Pom Poko: why anime doesn't always work in translation

Warning: the following blog post contains material which some may find offensive and/or inappropriate for children. Proceed with caution.

When I stopped by Hastings earlier this week, I was pleasantly surprised to see that the Studio Ghibli film Pom Poko was available on DVD. I was fascinated with the film from the brief clips I'd seen on the Nausicaa DVD, but I wasn't sure if it was slated for a U.S. release or not. I snapped up a rental copy immediately, but I didn't a chance to watch it until last night.

The movie itself is lovely--not as good as some Ghibli films, but still cute and funny and odd in that uniquely Japanese way. However, I'm a bit disappointed with the way the English version was handled, for a couple of reasons.

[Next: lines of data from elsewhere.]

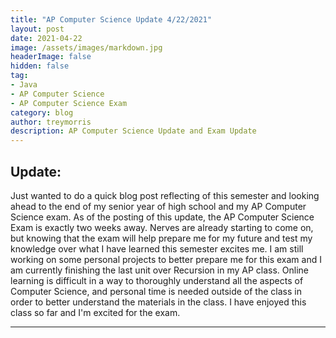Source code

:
 ```yaml
---
title: "AP Computer Science Update 4/22/2021"
layout: post
date: 2021-04-22
image: /assets/images/markdown.jpg
headerImage: false
hidden: false
tag:
- Java
- AP Computer Science
- AP Computer Science Exam
category: blog
author: treymorris
description: AP Computer Science Update and Exam Update
---
```


## Update:

Just wanted to do a quick blog post reflecting of this semester and looking ahead to the end of my senior year of high school and my AP Computer Science exam. As of the posting of this update, the AP Computer Science Exam is exactly two weeks away. Nerves are already starting to come on, but knowing that the exam will help prepare me for my future and test my knowledge over what I have learned this semester excites me. I am still working on some personal projects to better prepare me for this exam and I am currently finishing the last unit over Recursion in my AP class. Online learning is difficult in a way to thoroughly understand all the aspects of Computer Science, and personal time is needed outside of the class in order to better understand the materials in the class. I have enjoyed this class so far and I'm excited for the exam.  





---


[1]: https://daringfireball.net/projects/markdown/
[2]: https://www.fileformat.info/info/unicode/char/2163/index.htm
[3]: https://www.markitdown.net/
[4]: https://daringfireball.net/projects/markdown/basics
[5]: https://daringfireball.net/projects/markdown/syntax
[6]: https://kune.fr/wp-content/uploads/2013/10/ghost-blog.jpg
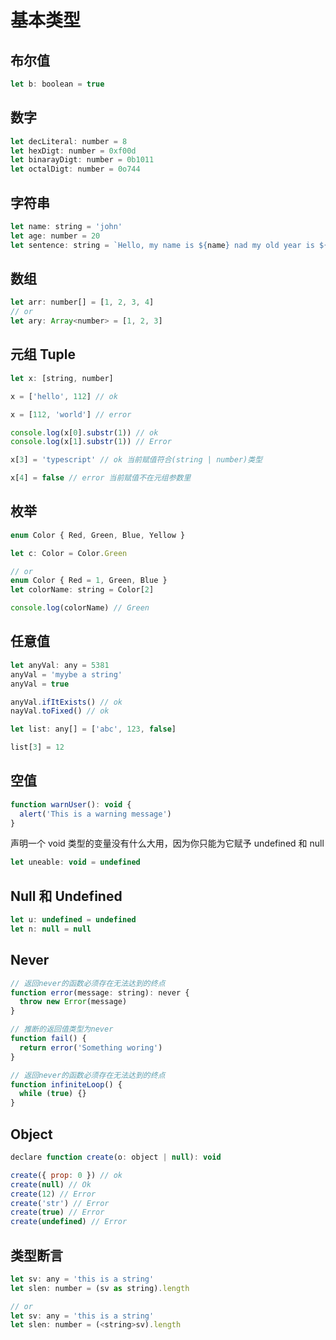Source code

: # 基本类型

## 布尔值

```js
let b: boolean = true
```

## 数字

```js
let decLiteral: number = 8
let hexDigt: number = 0xf00d
let binarayDigt: number = 0b1011
let octalDigt: number = 0o744
```

## 字符串

```js
let name: string = 'john'
let age: number = 20
let sentence: string = `Hello, my name is ${name} nad my old year is ${age}`
```

## 数组

```js
let arr: number[] = [1, 2, 3, 4]
// or
let ary: Array<number> = [1, 2, 3]
```

## 元组 Tuple

```js
let x: [string, number]

x = ['hello', 112] // ok

x = [112, 'world'] // error

console.log(x[0].substr(1)) // ok
console.log(x[1].substr(1)) // Error

x[3] = 'typescript' // ok 当前赋值符合(string | number)类型

x[4] = false // error 当前赋值不在元组参数里
```

## 枚举

```js
enum Color { Red, Green, Blue, Yellow }

let c: Color = Color.Green

// or
enum Color { Red = 1, Green, Blue }
let colorName: string = Color[2]

console.log(colorName) // Green
```

## 任意值

```js
let anyVal: any = 5381
anyVal = 'myybe a string'
anyVal = true

anyVal.ifItExists() // ok
nayVal.toFixed() // ok

let list: any[] = ['abc', 123, false]

list[3] = 12
```

## 空值

```js
function warnUser(): void {
  alert('This is a warning message')
}
```

声明一个 void 类型的变量没有什么大用，因为你只能为它赋予 undefined 和 null

```js
let uneable: void = undefined
```

## Null 和 Undefined

```js
let u: undefined = undefined
let n: null = null
```

## Never

```js
// 返回never的函数必须存在无法达到的终点
function error(message: string): never {
  throw new Error(message)
}

// 推断的返回值类型为never
function fail() {
  return error('Something woring')
}

// 返回never的函数必须存在无法达到的终点
function infiniteLoop() {
  while (true) {}
}
```

## Object

```js
declare function create(o: object | null): void

create({ prop: 0 }) // ok
create(null) // Ok
create(12) // Error
create('str') // Error
create(true) // Error
create(undefined) // Error
```

## 类型断言

```js
let sv: any = 'this is a string'
let slen: number = (sv as string).length

// or
let sv: any = 'this is a string'
let slen: number = (<string>sv).length
```
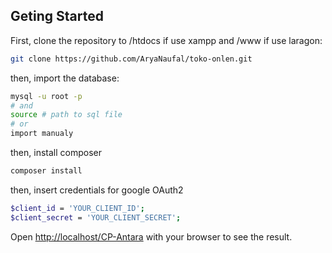 ## Geting Started

First, clone the repository to /htdocs if use xampp and /www if use laragon:

```bash
git clone https://github.com/AryaNaufal/toko-onlen.git
```

then, import the database:

```bash
mysql -u root -p
# and
source # path to sql file
# or
import manualy
```

then, install composer

```bash
composer install
```

then, insert credentials for google OAuth2

```bash
$client_id = 'YOUR_CLIENT_ID';
$client_secret = 'YOUR_CLIENT_SECRET';
```

Open [http://localhost/CP-Antara](http://localhost/CP-Antara) with your browser to see the result.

First: contrary to what the dubbed dialogue, subtitles, and promotional copy tell you, the main characters of Pom Poko are NOT raccoons. Raccoons are native to North America and are not found in Japan, except possibly in zoos. The creatures called "raccoons" are actually tanuki, a kind of wild dog native to Japan. They do look a bit like raccoons, and are often misidentified as such in translated anime and manga. It always bugs me when that happens--it's like they don't trust an American audience to understand that different parts of the world have different animals than we do--but in Pom Poko it's especially unfortunate, because the movie revolves around the various myths and legends about the tanuki in Japanese culture. A bit of that mythology can be picked up in the film, such as the tanuki's ability to change form (a trait it shares with foxes, or kitsune) and its tendency to play pranks on humans. But there are other things that don't cross cultural lines so easily.

Which brings me to the potentially offensive content I mentioned up above. You see, in Japanese folklore, one of the things the tanuki is known for is its large testicles. No, really. And this fact plays a significant part in Pom Poko--in addition to general shape-shifting, the male tanukis can change the size and shape of their testicles to make boats, parachutes, et cetera. To a Japanese audience, this doesn't seem perverted or sexual at all; in this context, they're just another bodily appendage, like an arm or a leg. But to a Western audience...yikes. How do you deal with shape-shifting genitalia in any movie, let alone a cartoon? And a cartoon distributed by Disney, at that?

The English dub euphemistically refers to this body part as a "raccoon pouch," which I think is just going to confuse people. ("What the heck? I didn't know raccoons were marsupials. And don't only female marsupials have pouches, anyway? So why are only the males using it?") The subtitles for the Japanese language track, on the other hand, just come right out and say "testicles." Considering that Pom Poko, like Studio Ghibli's other releases, is presented as a family cartoon, I have a feeling that there will be a lot of angry parents writing letters to Disney when they accidentally switch the subtitles on. It's kind of a lose-lose situation: you either call their testicles something else and leave the audience bewildered, or call them what they are and have the audience say "OH MY GOD YOU'RE SELLING PORNOGRAPHIC CARTOONS HOW HORRIBLE!" The huge gap between Japanese and American culture means that this aspect of the film just doesn't work properly in the U.S.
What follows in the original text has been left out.